Massive imports coinciding with a surge in global inflation caused by rising petroleum product prices contributed to high inflation of 8.56% over 70 months and the depletion of foreign exchange reserves.
Although monetary policy aims to keep inflation under control at 7%, as announced in the budget statement for the current fiscal year, the central bank estimates that it will be very difficult to keep inflation within this limit.
“The impact of rising fuel prices and supply constraints on prices will continue to linger for some time,” the monetary policy says. “While domestic demand (for goods and services) will increase due to the upcoming general elections, increased salaries (for government staff) through the budget and the expansion of the social safety net, there will be difficult to keep inflation within the limit.”
Experts say monetary policy has recognized that rising inflation and massive imports have become major concerns for the country’s economic health. “The question is whether the policy adopted will be adequate to control inflation and imports,” said Chiranjeevi Nepal, a former central bank governor.
Nepal said the central bank should have terminated some of the credit schemes, including refinancing, which contributed to an increase in imports and caused inflation from abroad with imported goods. Under this program, companies affected by Covid-19 would receive refinancing at the rate of 3 or 5%.
In the first 11 months of the last financial year 2021-22 ended July 16, a total of 24,305 borrowers received Rs 115.70 billion. In the previous financial year 2020-2021, a total of 48,890 borrowers received Rs 148.75 billion.
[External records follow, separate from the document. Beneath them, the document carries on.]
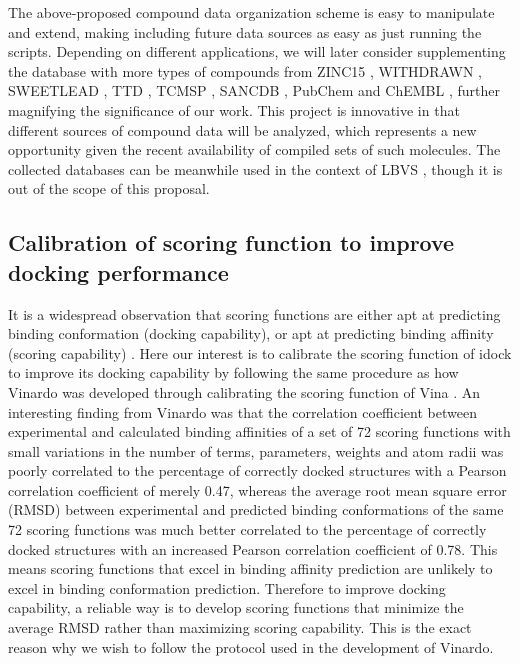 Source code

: \documentclass[a4paper,12pt]{article}
\begin{document}
The above-proposed compound data organization scheme is easy to manipulate and extend, making including future data sources as easy as just running the scripts. Depending on different applications, we will later consider supplementing the database with more types of compounds from ZINC15 \citep{1688}, WITHDRAWN \citep{1718}, SWEETLEAD \citep{1511}, TTD \citep{1790}, TCMSP \citep{1375}, SANCDB \citep{1680}, PubChem \citep{1701} and ChEMBL \citep{1424}, further magnifying the significance of our work. This project is innovative in that different sources of compound data will be analyzed, which represents a new opportunity given the recent availability of compiled sets of such molecules. The collected databases can be meanwhile used in the context of LBVS \citep{1749}, though it is out of the scope of this proposal.

\subsection*{Calibration of scoring function to improve docking performance}

It is a widespread observation that scoring functions are either apt at predicting binding conformation (docking capability), or apt at predicting binding affinity (scoring capability) \citep{1411,1695}. Here our interest is to calibrate the scoring function of idock \citep{1153} to improve its docking capability by following the same procedure as how Vinardo \citep{1741} was developed through calibrating the scoring function of Vina \citep{595}. An interesting finding from Vinardo was that the correlation coefficient between experimental and calculated binding affinities of a set of 72 scoring functions with small variations in the number of terms, parameters, weights and atom radii was poorly correlated to the percentage of correctly docked structures with a Pearson correlation coefficient of merely 0.47, whereas the average root mean square error (RMSD) between experimental and predicted binding conformations of the same 72 scoring functions was much better correlated to the percentage of correctly docked structures with an increased Pearson correlation coefficient of 0.78. This means scoring functions that excel in binding affinity prediction are unlikely to excel in binding conformation prediction. Therefore to improve docking capability, a reliable way is to develop scoring functions that minimize the average RMSD rather than maximizing scoring capability. This is the exact reason why we wish to follow the protocol used in the development of Vinardo.
\end{document}
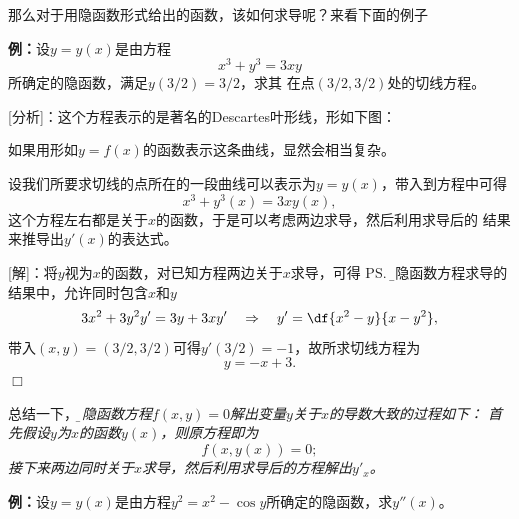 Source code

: 那么对于用隐函数形式给出的函数，该如何求导呢？来看下面的例子

{\bf 例：}设$y=y(x)$是由方程
$$x^3+y^3=3xy$$
所确定的隐函数，满足$y(3/2)=3/2$，求其
在点$(3/2,3/2)$处的切线方程。

[分析]：这个方程表示的是著名的{\kaishu Descartes叶形线}，形如下图：
\begin{center}
\end{center}
如果用形如$y=f(x)$的函数表示这条曲线，显然会相当复杂。

设我们所要求切线的点所在的一段曲线可以表示为$y=y(x)$，带入到方程中可得
$$x^3+y^3(x)=3xy(x),$$
这个方程左右都是关于$x$的函数，于是可以考虑两边求导，然后利用求导后的
结果来推导出$y'(x)$的表达式。

[解]：将$y$视为$x$的函数，对已知方程两边关于$x$求导，可得
\ps{\b 在隐函数方程求导的结果中，允许同时包含$x$和$y$}
$$3x^2+3y^2y'=3y+3xy'\quad\Rightarrow\quad
y'=\df{x^2-y}{x-y^2},$$
带入$(x,y)=(3/2,3/2)$可得$y'(3/2)=-1$，故所求切线方程为
$$y=-x+3.$$
\hfill$\Box$

总结一下，{\it\b 由隐函数方程$f(x,y)=0$解出变量$y$关于$x$的导数大致的过程如下：
首先假设$y$为$x$的函数$y(x)$，则原方程即为
$$f(x,y(x))=0;$$
接下来两边同时关于$x$求导，然后利用求导后的方程解出$y'_x$。}

{\bf 例：}设$y=y(x)$是由方程$y^2=x^2-\cos y$所确定的隐函数，求$y''(x)$。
Governor Adhikari said the central government will review the refinancing policy, limiting this program to the productive sector, including agriculture, exports and sectors that have not yet recovered from the Covid-19 pandemic.
“Questions have been raised whether the refinancing package has been received by companies that urgently needed such a measure,” said Narayan Poudel, a former executive director of the central bank.
“Such refinancing should only be provided as emergency aid. If the central bank offers this option continuously, it will lead to credit expansion and affect economic stability.
Considering the impact of Covid-19, Nepal Rastra Bank had allowed banks and financial institutions to restructure and reschedule loans. He said he would reconsider this provision. The central bank has also proposed some measures to improve the liquidity situation of banks and financial institutions.
After Covid-19 hit the country, the central bank had adopted a policy allowing banks and financial institutions to keep the level of liquidity as low as possible so that they could increase credit to help the economy recover. .
Hence, the Cash Reserve Ratio (CRR), a certain percentage of a bank’s total deposits which it needs to keep its liquidity in Nepal Rastra Bank, and the Statutory Liquidity Ratio (SLR), which is the minimum percentage of deposits that a commercial bank needs to maintain in the form of cash, gold or other securities, have been reduced.
As the new monetary policy seeks to reduce credit expansion, it announced that the CRR and SLR would also be raised.
The CRR will increase from 3% to 4% from August 17, while the SLR will increase from 10% to 12% for commercial banks by mid-January next year. In the case of development banks and finance companies, it will be increased to 10% against respectively 8 and 7% currently.
The former governor of Nepal said that the CRR and SLR should have been increased more given the current situation of shortage of liquidity in the banking system and expansion of credit.
Poudel said the new monetary policy was mainly aimed at solving the problem of external sector risks such as widening balance of payments deficit, depletion of foreign exchange reserves and rising imports.
“To this end, he sought to control credit expansion and the money supply,” he said. “These are also necessary measures in the current context, but it may not help to achieve the projected economic growth of 8%.”